A shiver tracked through me.
Maddox stared at me like he was taking my measure. His intense brown eyes held something I couldn’t read. Not quite hostility, but not acceptance either.
“Problem?” I lifted one eyebrow.
He shrugged. “Just wondering how long you’ll keep us alive.”
The words stung because they echoed my own fears. “As long as I can.”
“That’s not reassuring.”
“It’s honest.”
His stare dropped to my wounded arm and lingered a moment too long. Then he turned away as if this challenge meant nothing. Maybe he hated taking orders from me. Or maybe it was the fact that he knew he might not have done any better if he was in command.
Bryson cleared his throat. “Get some rest. Dawn will come fast.”
As everyone began settling into sleeping positions against the trunk, I realized how exposed we still were. Yes, we were high up, but things could climb. Things could fly.
Derren pulled Lexie close for warmth, her back against his chest. They murmured quietly to each other, their voices too low to hear.
Jaxon leaned against a forked branch near Kerralyn, near enough to talk but not touching, fiddling with his bracelet.
“That’s nice,” Kerralyn said, tapping it with her pencil.
“My grandmother gave it to me. She died when I was small. It was much too big back then, but it fits now.”
“It’s lovely,” she said. “She made it herself, right?”
He nodded.
Maddox perched on a lower limb, glaring up at them.
The jungle settled into the night. One by one, the others drifted to sleep, exhausted. While they were snoring, twitching, and mumbling, I ran my fingers over the herbal pouch.
Why did I want the person who’d given it to me to behim?
I’d barely drifted off when Bryson nudged me awake. Taking his stick, I climbed to a higher branch, positioning myself where I could see approaches from multiple directions. A few bees buzzed around me before drifting away.
The moon had risen, adding nicely to the visibility, outlining the jungle canopy stretching endlessly in all directions.
Watching over sleeping people gave me a strange sense of closeness. Lexie curled against Derren like a cat, mumbling in her sleep. Kerralyn’s head had tipped back against a tree limb, and she somehow managed to keep her journal clutched to her chest. Jaxon looked younger without the nervous tension he carried while awake. He’d wrapped his hand around his leather bracelet.

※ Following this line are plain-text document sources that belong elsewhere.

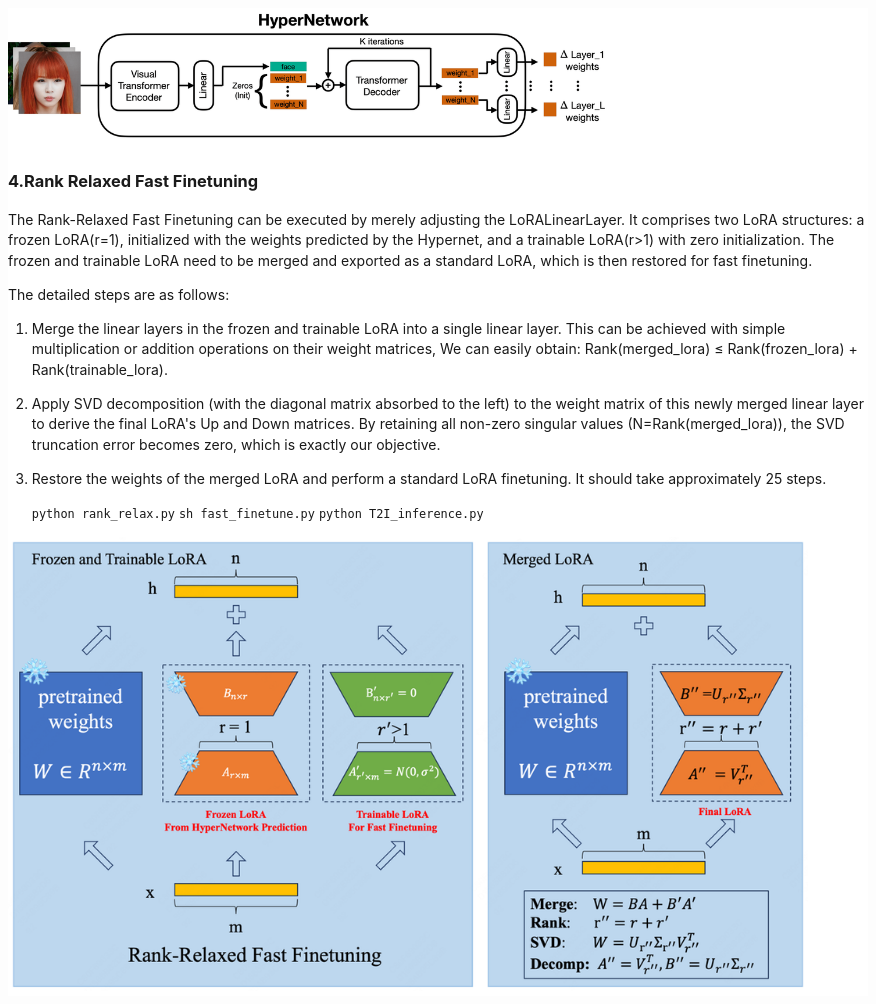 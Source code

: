 <img src="./assets/hypernet.png" width="600" alt="Hypernet Training">




### 4.Rank Relaxed Fast Finetuning

The Rank-Relaxed Fast Finetuning can be executed by merely adjusting the LoRALinearLayer. It comprises two LoRA structures: a frozen LoRA(r=1), initialized with the weights predicted by the Hypernet, and a trainable LoRA(r>1) with zero initialization. The frozen and trainable LoRA need to be merged and exported as a standard LoRA, which is then restored for fast finetuning. 

The detailed steps are as follows:

1. Merge the linear layers in the frozen and trainable LoRA into a single linear layer. This can be achieved with simple multiplication or addition operations on their weight matrices, We can easily obtain:
   Rank(merged_lora) ≤ Rank(frozen_lora) + Rank(trainable_lora).

2. Apply SVD decomposition (with the diagonal matrix absorbed to the left) to the weight matrix of this newly merged linear layer to derive the final LoRA's Up and Down matrices. By retaining all non-zero singular values (N=Rank(merged_lora)), the SVD truncation error becomes zero, which is exactly our objective.

3. Restore the weights of the merged LoRA and perform a standard LoRA finetuning. It should take approximately 25 steps.

   `python rank_relax.py`
   `sh fast_finetune.py`
   `python T2I_inference.py`

<img src="./assets/relax_relax_fast_finetune.png" width="800" alt="Rank Relaxed Fast Finetuning">
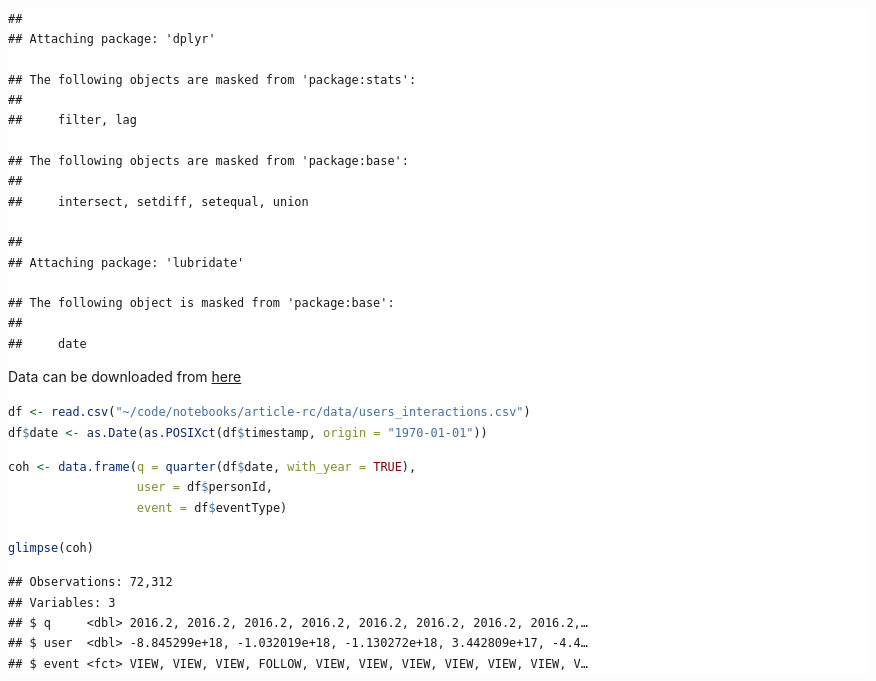     ## 
    ## Attaching package: 'dplyr'

    ## The following objects are masked from 'package:stats':
    ## 
    ##     filter, lag

    ## The following objects are masked from 'package:base':
    ## 
    ##     intersect, setdiff, setequal, union

    ## 
    ## Attaching package: 'lubridate'

    ## The following object is masked from 'package:base':
    ## 
    ##     date

Data can be downloaded from
[here](https://www.kaggle.com/gspmoreira/articles-sharing-reading-from-cit-deskdrop)

``` r
df <- read.csv("~/code/notebooks/article-rc/data/users_interactions.csv")
df$date <- as.Date(as.POSIXct(df$timestamp, origin = "1970-01-01"))
```

``` r
coh <- data.frame(q = quarter(df$date, with_year = TRUE),
                  user = df$personId,
                  event = df$eventType)

glimpse(coh)
```

    ## Observations: 72,312
    ## Variables: 3
    ## $ q     <dbl> 2016.2, 2016.2, 2016.2, 2016.2, 2016.2, 2016.2, 2016.2, 2016.2,…
    ## $ user  <dbl> -8.845299e+18, -1.032019e+18, -1.130272e+18, 3.442809e+17, -4.4…
    ## $ event <fct> VIEW, VIEW, VIEW, FOLLOW, VIEW, VIEW, VIEW, VIEW, VIEW, VIEW, V…
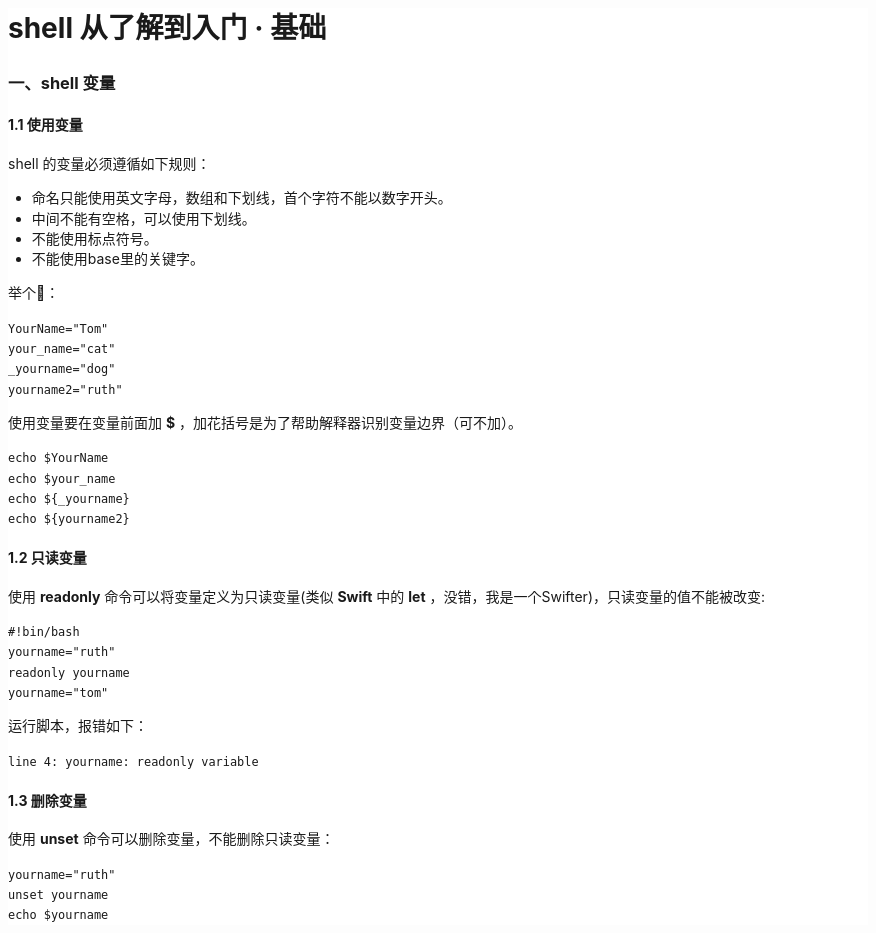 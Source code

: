 # shell 从了解到入门 · 基础

###  一、shell 变量

#### 1.1 使用变量

shell 的变量必须遵循如下规则：

- 命名只能使用英文字母，数组和下划线，首个字符不能以数字开头。
- 中间不能有空格，可以使用下划线。
- 不能使用标点符号。
- 不能使用base里的关键字。

举个🌰：

```
YourName="Tom"
your_name="cat"
_yourname="dog"
yourname2="ruth"
```

使用变量要在变量前面加 **$** ，加花括号是为了帮助解释器识别变量边界（可不加）。

```
echo $YourName
echo $your_name
echo ${_yourname}
echo ${yourname2}
```

#### 1.2 只读变量

使用 **readonly** 命令可以将变量定义为只读变量(类似 **Swift** 中的 **let** ，没错，我是一个Swifter)，只读变量的值不能被改变:

```
#!bin/bash
yourname="ruth"
readonly yourname
yourname="tom"
```

运行脚本，报错如下：

```
line 4: yourname: readonly variable
```

#### 1.3 删除变量

使用 **unset** 命令可以删除变量，不能删除只读变量：

```
yourname="ruth"
unset yourname
echo $yourname
```

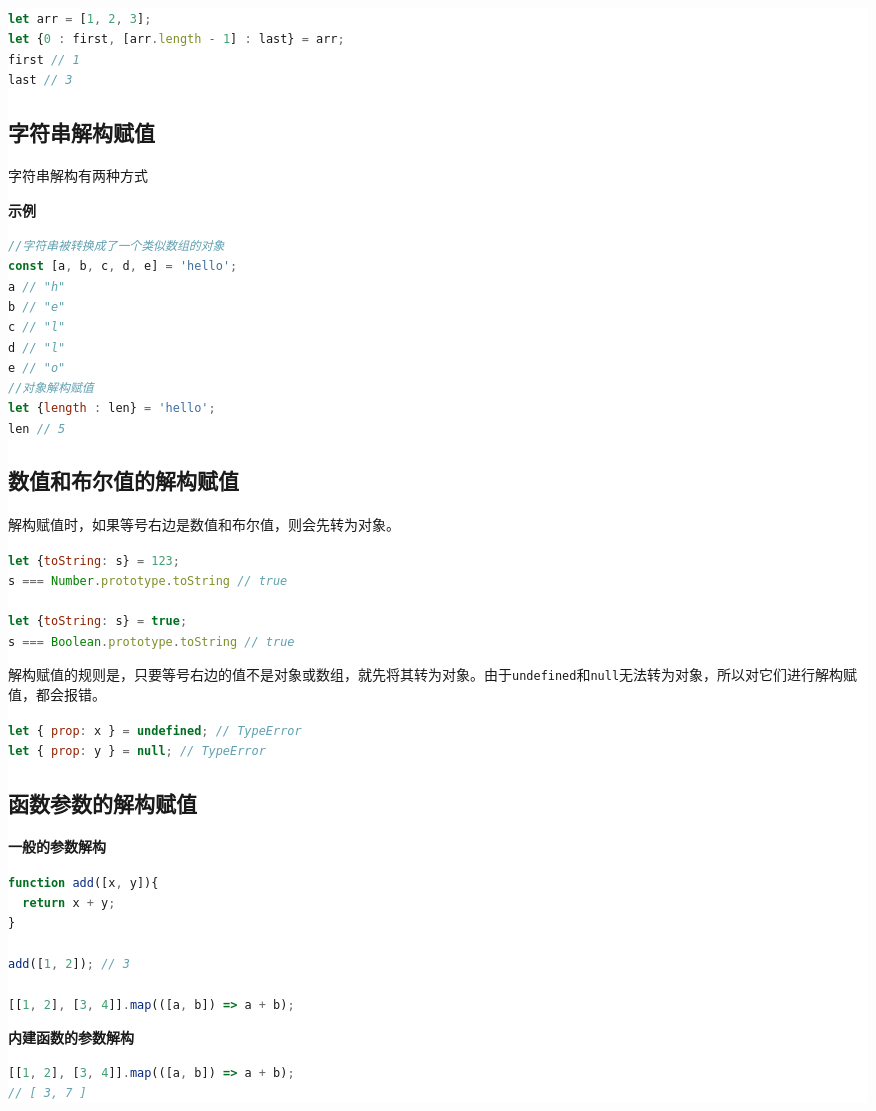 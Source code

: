 
```javascript
let arr = [1, 2, 3];
let {0 : first, [arr.length - 1] : last} = arr;
first // 1
last // 3
```



## 字符串解构赋值

字符串解构有两种方式

**示例**

```javascript
//字符串被转换成了一个类似数组的对象
const [a, b, c, d, e] = 'hello';
a // "h"
b // "e"
c // "l"
d // "l"
e // "o"
//对象解构赋值
let {length : len} = 'hello';
len // 5

```



## 数值和布尔值的解构赋值

解构赋值时，如果等号右边是数值和布尔值，则会先转为对象。

```javascript
let {toString: s} = 123;
s === Number.prototype.toString // true

let {toString: s} = true;
s === Boolean.prototype.toString // true
```

解构赋值的规则是，只要等号右边的值不是对象或数组，就先将其转为对象。由于`undefined`和`null`无法转为对象，所以对它们进行解构赋值，都会报错。

```javascript
let { prop: x } = undefined; // TypeError
let { prop: y } = null; // TypeError
```

## 函数参数的解构赋值

**一般的参数解构**

```javascript
function add([x, y]){
  return x + y;
}

add([1, 2]); // 3

[[1, 2], [3, 4]].map(([a, b]) => a + b);
```

**内建函数的参数解构**

```javascript
[[1, 2], [3, 4]].map(([a, b]) => a + b);
// [ 3, 7 ]
```
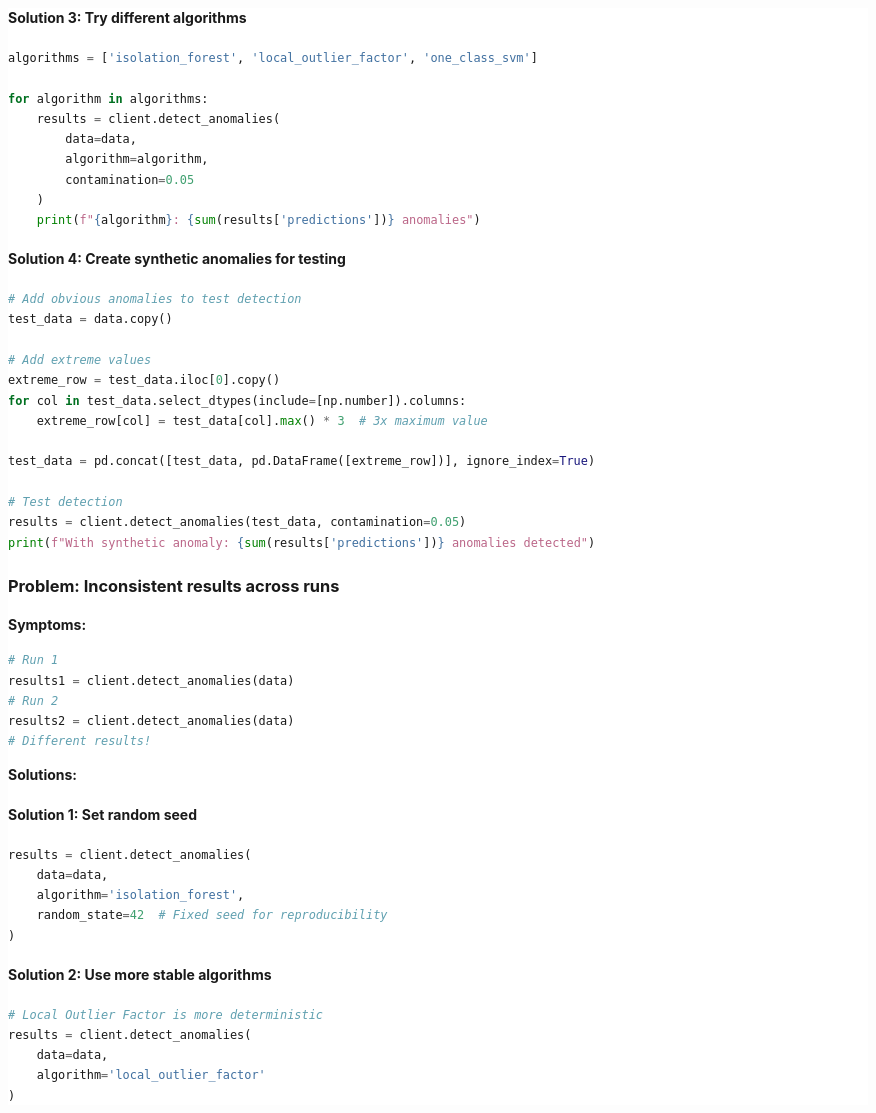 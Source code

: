 #### Solution 3: Try different algorithms
```python
algorithms = ['isolation_forest', 'local_outlier_factor', 'one_class_svm']

for algorithm in algorithms:
    results = client.detect_anomalies(
        data=data,
        algorithm=algorithm,
        contamination=0.05
    )
    print(f"{algorithm}: {sum(results['predictions'])} anomalies")
```

#### Solution 4: Create synthetic anomalies for testing
```python
# Add obvious anomalies to test detection
test_data = data.copy()

# Add extreme values
extreme_row = test_data.iloc[0].copy()
for col in test_data.select_dtypes(include=[np.number]).columns:
    extreme_row[col] = test_data[col].max() * 3  # 3x maximum value

test_data = pd.concat([test_data, pd.DataFrame([extreme_row])], ignore_index=True)

# Test detection
results = client.detect_anomalies(test_data, contamination=0.05)
print(f"With synthetic anomaly: {sum(results['predictions'])} anomalies detected")
```

### Problem: Inconsistent results across runs

**Symptoms:**
```python
# Run 1
results1 = client.detect_anomalies(data)
# Run 2  
results2 = client.detect_anomalies(data)
# Different results!
```

**Solutions:**

#### Solution 1: Set random seed
```python
results = client.detect_anomalies(
    data=data,
    algorithm='isolation_forest',
    random_state=42  # Fixed seed for reproducibility
)
```

#### Solution 2: Use more stable algorithms
```python
# Local Outlier Factor is more deterministic
results = client.detect_anomalies(
    data=data,
    algorithm='local_outlier_factor'
)
```
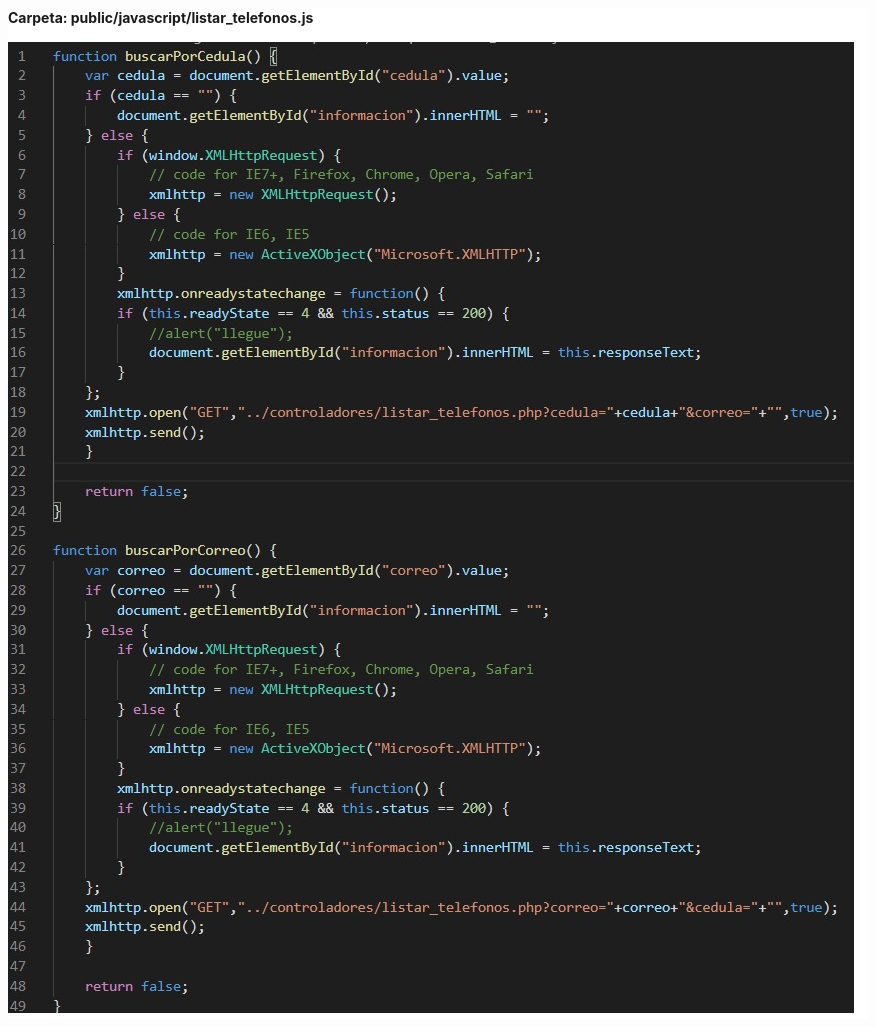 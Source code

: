 <b>Carpeta: public/javascript/listar_telefonos.js</b>

![1](/ImagenesReadme/12.jpg?raw=true "Title")
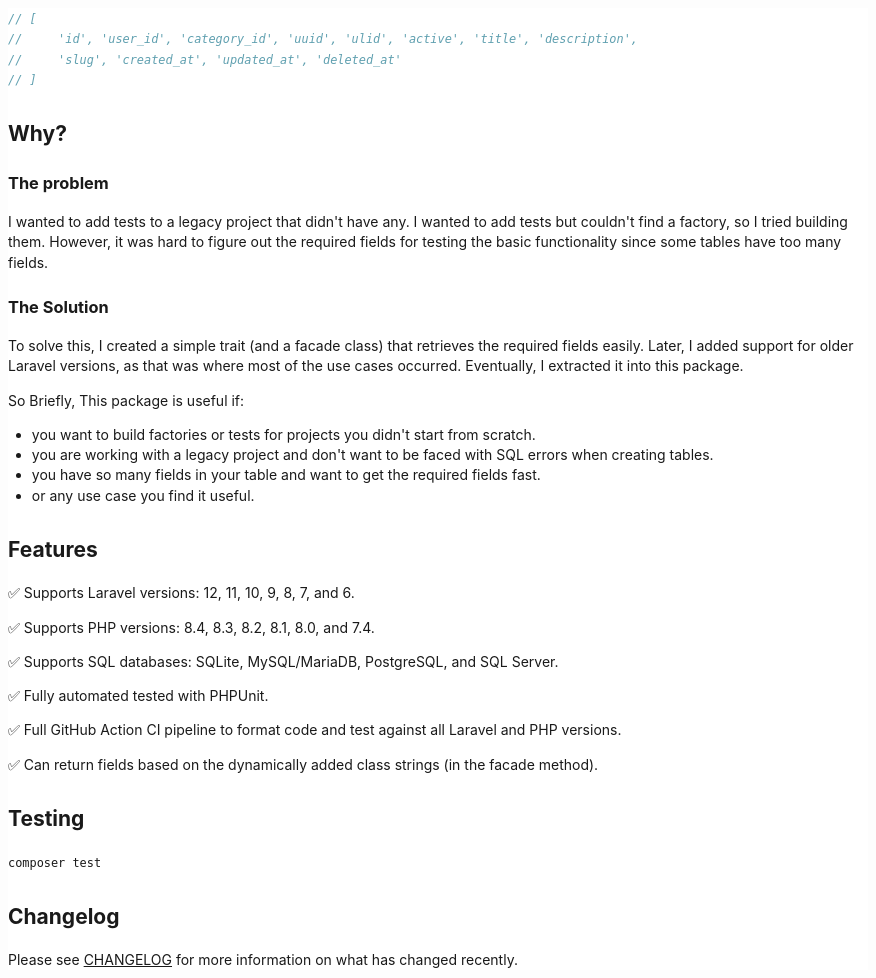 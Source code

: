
 ```php
// [
//     'id', 'user_id', 'category_id', 'uuid', 'ulid', 'active', 'title', 'description',
//     'slug', 'created_at', 'updated_at', 'deleted_at'
// ]
```

## Why?

### The problem

I wanted to add tests to a legacy project that didn't have any. I wanted to add tests but couldn't find a factory, so I
tried building them. However, it was hard to figure out the required fields for testing the basic functionality since
some tables have too many fields.

### The Solution

To solve this, I created a simple trait (and a facade class) that retrieves the required fields easily. Later, I added support for older Laravel versions, as that was where most of the use cases occurred. Eventually, I extracted it into this package.

So Briefly, This package is useful if:

- you want to build factories or tests for projects you didn't start from scratch.
- you are working with a legacy project and don't want to be faced with SQL errors when creating tables.
- you have so many fields in your table and want to get the required fields fast.
- or any use case you find it useful.

## Features

✅ Supports Laravel versions: 12, 11, 10, 9, 8, 7, and 6.

✅ Supports PHP versions: 8.4, 8.3, 8.2, 8.1, 8.0, and 7.4.

✅ Supports SQL databases: SQLite, MySQL/MariaDB, PostgreSQL, and SQL Server.

✅ Fully automated tested with PHPUnit.

✅ Full GitHub Action CI pipeline to format code and test against all Laravel and PHP versions.

✅ Can return fields based on the dynamically added class strings (in the facade method).

## Testing

```sh
composer test
```

## Changelog

Please see [CHANGELOG](CHANGELOG.md) for more information on what has changed recently.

When I felt enough time had passed, I woke Derren. He startled, then nodded, fully alert within seconds.
I returned to my original spot and tried to sleep. My mind wouldn’t stop racing from one thought to another. Every crack of a branch or splash of something smacking into water in the distance made me tense.
I dozed, stirring only enough to confirm things were quiet before sinking back into uneasy sleep.
The jungle gradually lightened around us. Dawn filtered through the canopy in shafts of green-gold light, and the night sounds gave way to morning calls. Birds, the chatter of insects, a high-pitched, whining buzz, and the drip of water from leaves. At least the rain had stopped. It slickened the branches.
I drifted into a dream of Trew. This time he wasn’t glowering. His heady smile showed how amused he was by something I’d said.
My body softened, and I?—
A scream split the morning air, and I bolted upright, staring around with my heart bulging against the back of my throat.
Something crashed through the branches, ripping leaves and bark, tumbling down with sharp cracks and terrible smacks until it hit the ground far below with a sickening thud.